__Exercise description__. Using the entries that follow, collect the lines where the word "building" appears.

(Stored records)
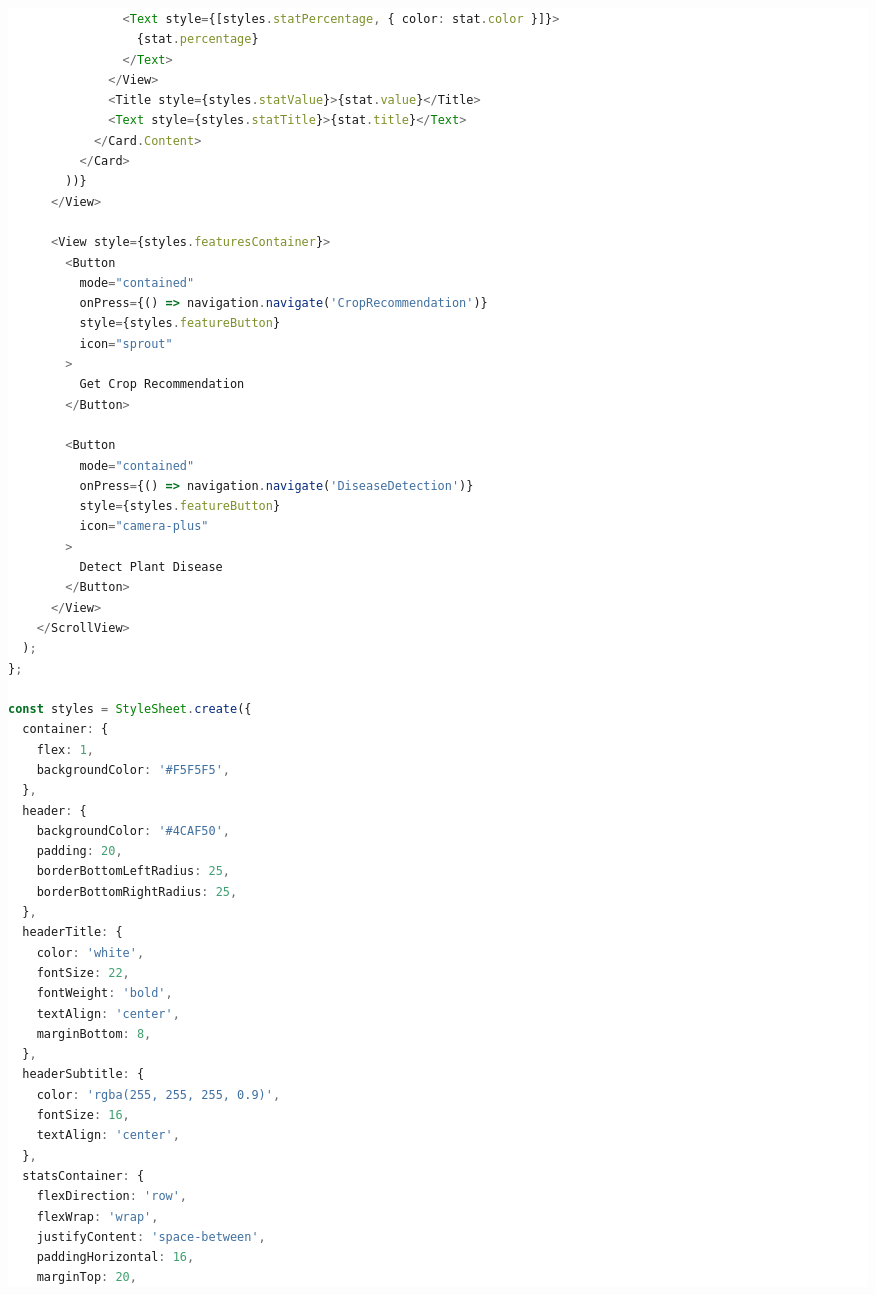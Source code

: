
 ```typescript
                <Text style={[styles.statPercentage, { color: stat.color }]}>
                  {stat.percentage}
                </Text>
              </View>
              <Title style={styles.statValue}>{stat.value}</Title>
              <Text style={styles.statTitle}>{stat.title}</Text>
            </Card.Content>
          </Card>
        ))}
      </View>

      <View style={styles.featuresContainer}>
        <Button
          mode="contained"
          onPress={() => navigation.navigate('CropRecommendation')}
          style={styles.featureButton}
          icon="sprout"
        >
          Get Crop Recommendation
        </Button>
        
        <Button
          mode="contained"
          onPress={() => navigation.navigate('DiseaseDetection')}
          style={styles.featureButton}
          icon="camera-plus"
        >
          Detect Plant Disease
        </Button>
      </View>
    </ScrollView>
  );
};

const styles = StyleSheet.create({
  container: {
    flex: 1,
    backgroundColor: '#F5F5F5',
  },
  header: {
    backgroundColor: '#4CAF50',
    padding: 20,
    borderBottomLeftRadius: 25,
    borderBottomRightRadius: 25,
  },
  headerTitle: {
    color: 'white',
    fontSize: 22,
    fontWeight: 'bold',
    textAlign: 'center',
    marginBottom: 8,
  },
  headerSubtitle: {
    color: 'rgba(255, 255, 255, 0.9)',
    fontSize: 16,
    textAlign: 'center',
  },
  statsContainer: {
    flexDirection: 'row',
    flexWrap: 'wrap',
    justifyContent: 'space-between',
    paddingHorizontal: 16,
    marginTop: 20,
```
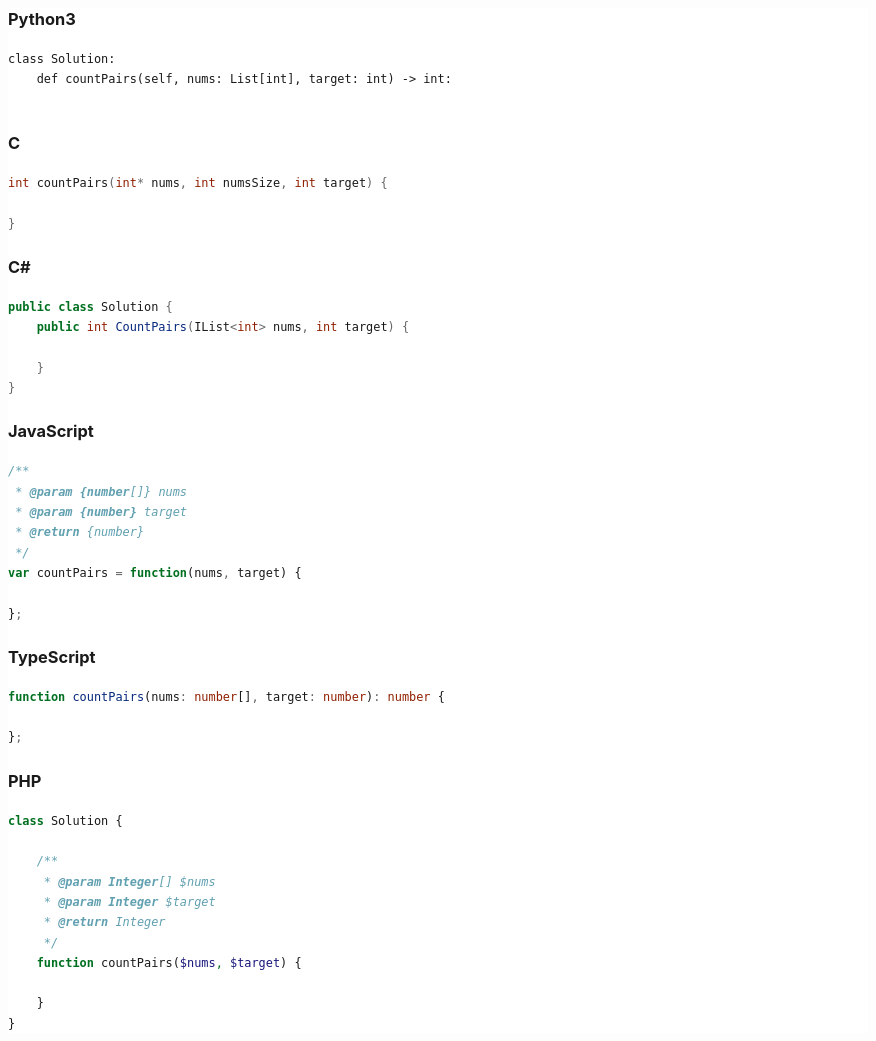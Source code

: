 ### Python3

```python3
class Solution:
    def countPairs(self, nums: List[int], target: int) -> int:
        
```

### C

```c
int countPairs(int* nums, int numsSize, int target) {
    
}
```

### C#

```csharp
public class Solution {
    public int CountPairs(IList<int> nums, int target) {
        
    }
}
```

### JavaScript

```javascript
/**
 * @param {number[]} nums
 * @param {number} target
 * @return {number}
 */
var countPairs = function(nums, target) {
    
};
```

### TypeScript

```typescript
function countPairs(nums: number[], target: number): number {
    
};
```

### PHP

```php
class Solution {

    /**
     * @param Integer[] $nums
     * @param Integer $target
     * @return Integer
     */
    function countPairs($nums, $target) {
        
    }
}
```
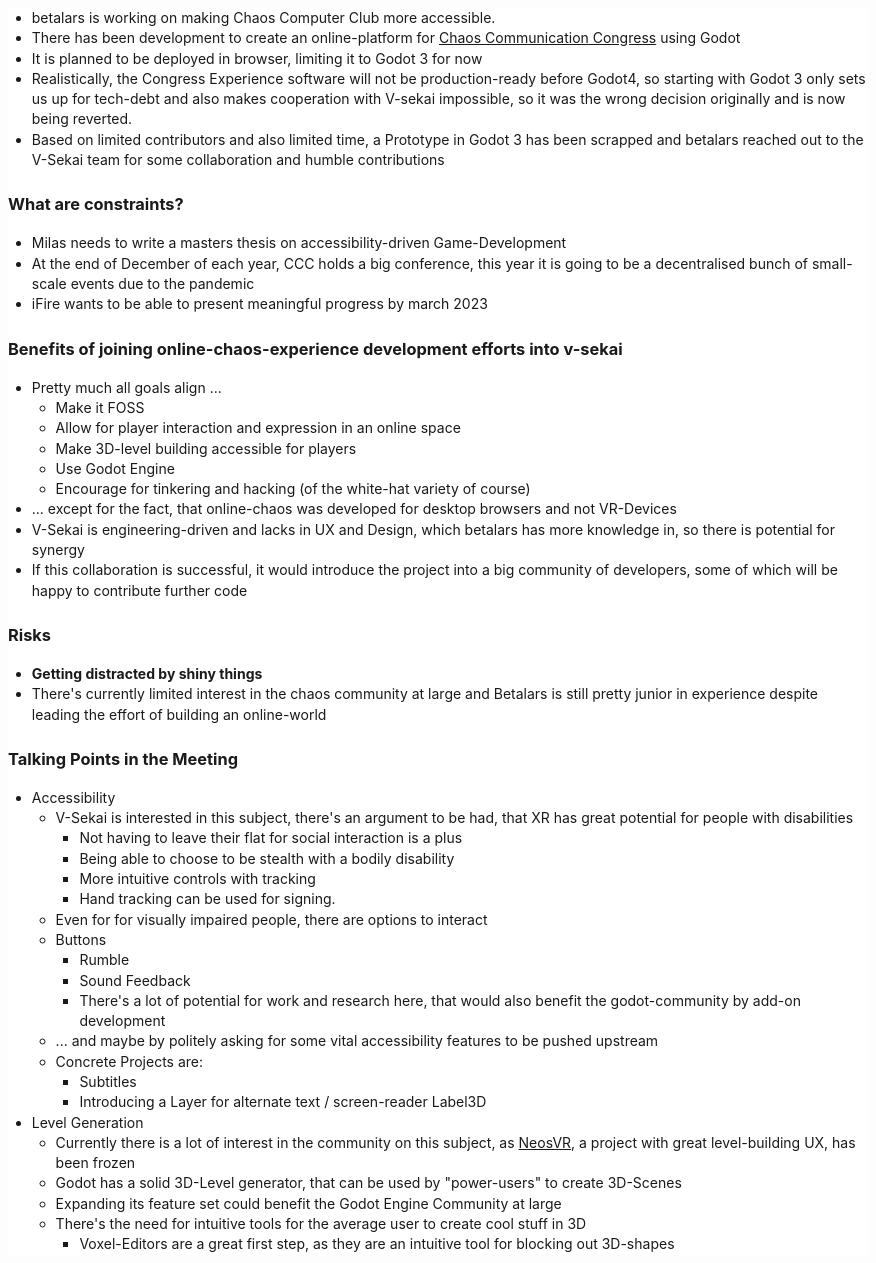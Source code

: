 - betalars is working on making Chaos Computer Club more accessible.
- There has been development to create an online-platform for [Chaos Communication Congress](https://en.wikipedia.org/wiki/Chaos_Communication_Congress) using Godot
- It is planned to be deployed in browser, limiting it to Godot 3 for now
- Realistically, the Congress Experience software will not be production-ready before Godot4, so starting with Godot 3 only sets us up for tech-debt and also makes cooperation with V-sekai impossible, so it was the wrong decision originally and is now being reverted.
- Based on limited contributors and also limited time, a Prototype in Godot 3 has been scrapped and betalars reached out to the V-Sekai team for some collaboration and humble contributions

### What are constraints?

- Milas needs to write a masters thesis on accessibility-driven Game-Development
- At the end of December of each year, CCC holds a big conference, this year it is going to be a decentralised bunch of small-scale events due to the pandemic
- iFire wants to be able to present meaningful progress by march 2023

### Benefits of joining online-chaos-experience development efforts into v-sekai

- Pretty much all goals align ...
  - Make it FOSS
  - Allow for player interaction and expression in an online space
  - Make 3D-level building accessible for players
  - Use Godot Engine
  - Encourage for tinkering and hacking (of the white-hat variety of course)
- ... except for the fact, that online-chaos was developed for desktop browsers and not VR-Devices
- V-Sekai is engineering-driven and lacks in UX and Design, which betalars has more knowledge in, so there is potential for synergy
- If this collaboration is successful, it would introduce the project into a big community of developers, some of which will be happy to contribute further code

### Risks

- **Getting distracted by shiny things**
- There's currently limited interest in the chaos community at large and Betalars is still pretty junior in experience despite leading the effort of building an online-world

### Talking Points in the Meeting

- Accessibility
  - V-Sekai is interested in this subject, there's an argument to be had, that XR has great potential for people with disabilities
    - Not having to leave their flat for social interaction is a plus
    - Being able to choose to be stealth with a bodily disability
    - More intuitive controls with tracking
    - Hand tracking can be used for signing.
  - Even for for visually impaired people, there are options to interact
  - Buttons
    - Rumble
    - Sound Feedback
    - There's a lot of potential for work and research here, that would also benefit the godot-community by add-on development
  - ... and maybe by politely asking for some vital accessibility features to be pushed upstream
  - Concrete Projects are:
    - Subtitles
    - Introducing a Layer for alternate text / screen-reader Label3D
- Level Generation
  - Currently there is a lot of interest in the community on this subject, as [NeosVR](https://en.wikipedia.org/wiki/NeosVR), a project with great level-building UX, has been frozen
  - Godot has a solid 3D-Level generator, that can be used by "power-users" to create 3D-Scenes
  - Expanding its feature set could benefit the Godot Engine Community at large
  - There's the need for intuitive tools for the average user to create cool stuff in 3D
    - Voxel-Editors are a great first step, as they are an intuitive tool for blocking out 3D-shapes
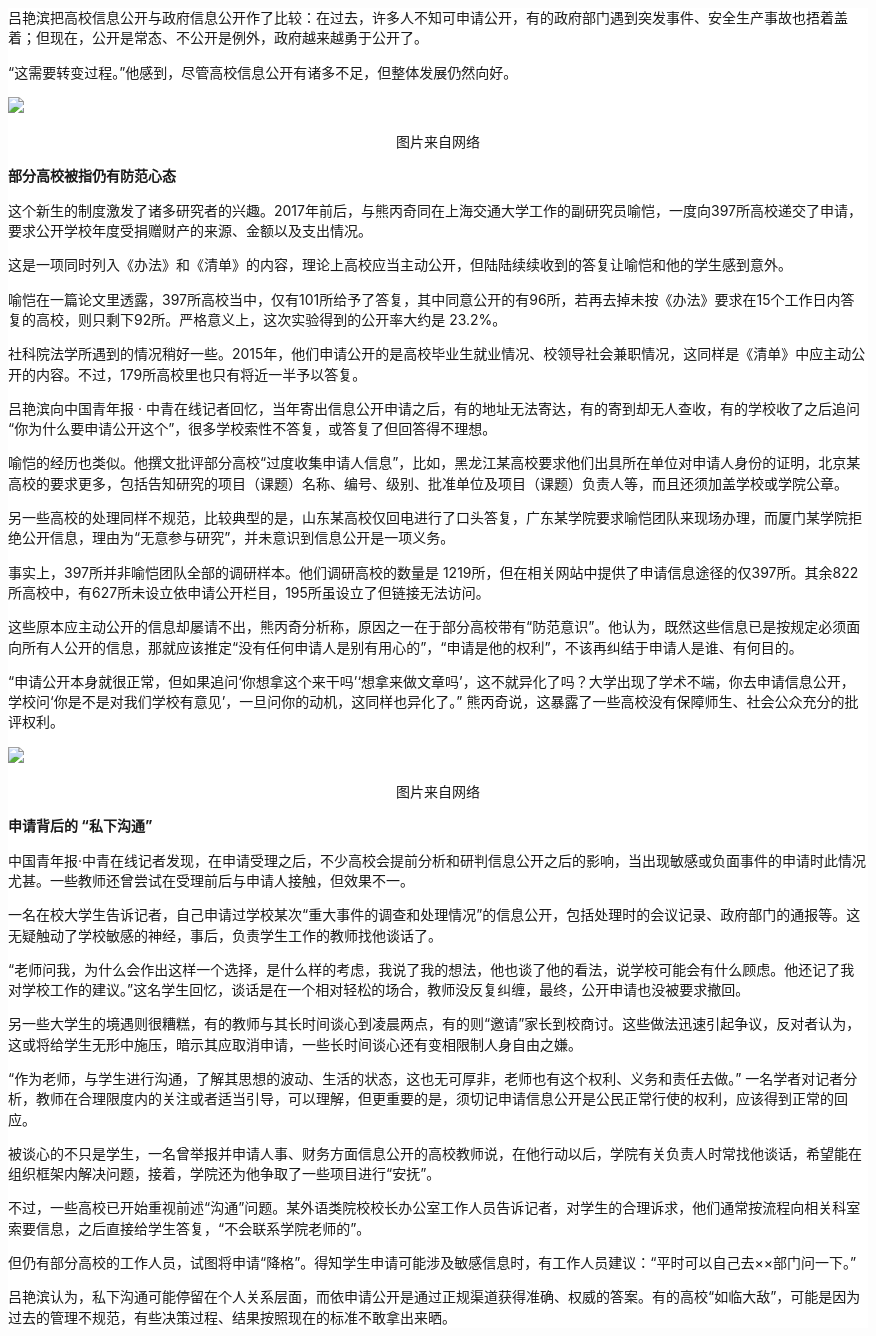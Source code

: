 吕艳滨把高校信息公开与政府信息公开作了比较：在过去，许多人不知可申请公开，有的政府部门遇到突发事件、安全生产事故也捂着盖着；但现在，公开是常态、不公开是例外，政府越来越勇于公开了。

“这需要转变过程。”他感到，尽管高校信息公开有诸多不足，但整体发展仍然向好。

![](https://i.imgur.com/cllkPjL.jpg)
<center>图片来自网络</center>

**部分高校被指仍有防范心态**

这个新生的制度激发了诸多研究者的兴趣。2017年前后，与熊丙奇同在上海交通大学工作的副研究员喻恺，一度向397所高校递交了申请，要求公开学校年度受捐赠财产的来源、金额以及支出情况。

这是一项同时列入《办法》和《清单》的内容，理论上高校应当主动公开，但陆陆续续收到的答复让喻恺和他的学生感到意外。

喻恺在一篇论文里透露，397所高校当中，仅有101所给予了答复，其中同意公开的有96所，若再去掉未按《办法》要求在15个工作日内答复的高校，则只剩下92所。严格意义上，这次实验得到的公开率大约是 23.2%。

社科院法学所遇到的情况稍好一些。2015年，他们申请公开的是高校毕业生就业情况、校领导社会兼职情况，这同样是《清单》中应主动公开的内容。不过，179所高校里也只有将近一半予以答复。

吕艳滨向中国青年报 · 中青在线记者回忆，当年寄出信息公开申请之后，有的地址无法寄达，有的寄到却无人查收，有的学校收了之后追问 “你为什么要申请公开这个”，很多学校索性不答复，或答复了但回答得不理想。

喻恺的经历也类似。他撰文批评部分高校“过度收集申请人信息”，比如，黑龙江某高校要求他们出具所在单位对申请人身份的证明，北京某高校的要求更多，包括告知研究的项目（课题）名称、编号、级别、批准单位及项目（课题）负责人等，而且还须加盖学校或学院公章。

另一些高校的处理同样不规范，比较典型的是，山东某高校仅回电进行了口头答复，广东某学院要求喻恺团队来现场办理，而厦门某学院拒绝公开信息，理由为“无意参与研究”，并未意识到信息公开是一项义务。

事实上，397所并非喻恺团队全部的调研样本。他们调研高校的数量是 1219所，但在相关网站中提供了申请信息途径的仅397所。其余822所高校中，有627所未设立依申请公开栏目，195所虽设立了但链接无法访问。

这些原本应主动公开的信息却屡请不出，熊丙奇分析称，原因之一在于部分高校带有“防范意识”。他认为，既然这些信息已是按规定必须面向所有人公开的信息，那就应该推定“没有任何申请人是别有用心的”，“申请是他的权利”，不该再纠结于申请人是谁、有何目的。

“申请公开本身就很正常，但如果追问‘你想拿这个来干吗’‘想拿来做文章吗’，这不就异化了吗？大学出现了学术不端，你去申请信息公开，学校问‘你是不是对我们学校有意见’，一旦问你的动机，这同样也异化了。” 熊丙奇说，这暴露了一些高校没有保障师生、社会公众充分的批评权利。

![](https://i.imgur.com/jUUziT9.jpg)
<center>图片来自网络</center>

**申请背后的 “私下沟通”**

中国青年报·中青在线记者发现，在申请受理之后，不少高校会提前分析和研判信息公开之后的影响，当出现敏感或负面事件的申请时此情况尤甚。一些教师还曾尝试在受理前后与申请人接触，但效果不一。

一名在校大学生告诉记者，自己申请过学校某次“重大事件的调查和处理情况”的信息公开，包括处理时的会议记录、政府部门的通报等。这无疑触动了学校敏感的神经，事后，负责学生工作的教师找他谈话了。

“老师问我，为什么会作出这样一个选择，是什么样的考虑，我说了我的想法，他也谈了他的看法，说学校可能会有什么顾虑。他还记了我对学校工作的建议。”这名学生回忆，谈话是在一个相对轻松的场合，教师没反复纠缠，最终，公开申请也没被要求撤回。

另一些大学生的境遇则很糟糕，有的教师与其长时间谈心到凌晨两点，有的则“邀请”家长到校商讨。这些做法迅速引起争议，反对者认为，这或将给学生无形中施压，暗示其应取消申请，一些长时间谈心还有变相限制人身自由之嫌。

“作为老师，与学生进行沟通，了解其思想的波动、生活的状态，这也无可厚非，老师也有这个权利、义务和责任去做。” 一名学者对记者分析，教师在合理限度内的关注或者适当引导，可以理解，但更重要的是，须切记申请信息公开是公民正常行使的权利，应该得到正常的回应。

被谈心的不只是学生，一名曾举报并申请人事、财务方面信息公开的高校教师说，在他行动以后，学院有关负责人时常找他谈话，希望能在组织框架内解决问题，接着，学院还为他争取了一些项目进行“安抚”。

不过，一些高校已开始重视前述“沟通”问题。某外语类院校校长办公室工作人员告诉记者，对学生的合理诉求，他们通常按流程向相关科室索要信息，之后直接给学生答复，“不会联系学院老师的”。

但仍有部分高校的工作人员，试图将申请“降格”。得知学生申请可能涉及敏感信息时，有工作人员建议：“平时可以自己去××部门问一下。”

吕艳滨认为，私下沟通可能停留在个人关系层面，而依申请公开是通过正规渠道获得准确、权威的答案。有的高校“如临大敌”，可能是因为过去的管理不规范，有些决策过程、结果按照现在的标准不敢拿出来晒。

__The answer__.
  - Make 3D-level building accessible for players
- There's currently limited interest in the chaos community at large and Betalars is still pretty junior in experience despite leading the effort of building an online-world
  - Currently there is a lot of interest in the community on this subject, as [NeosVR](https://en.wikipedia.org/wiki/NeosVR), a project with great level-building UX, has been frozen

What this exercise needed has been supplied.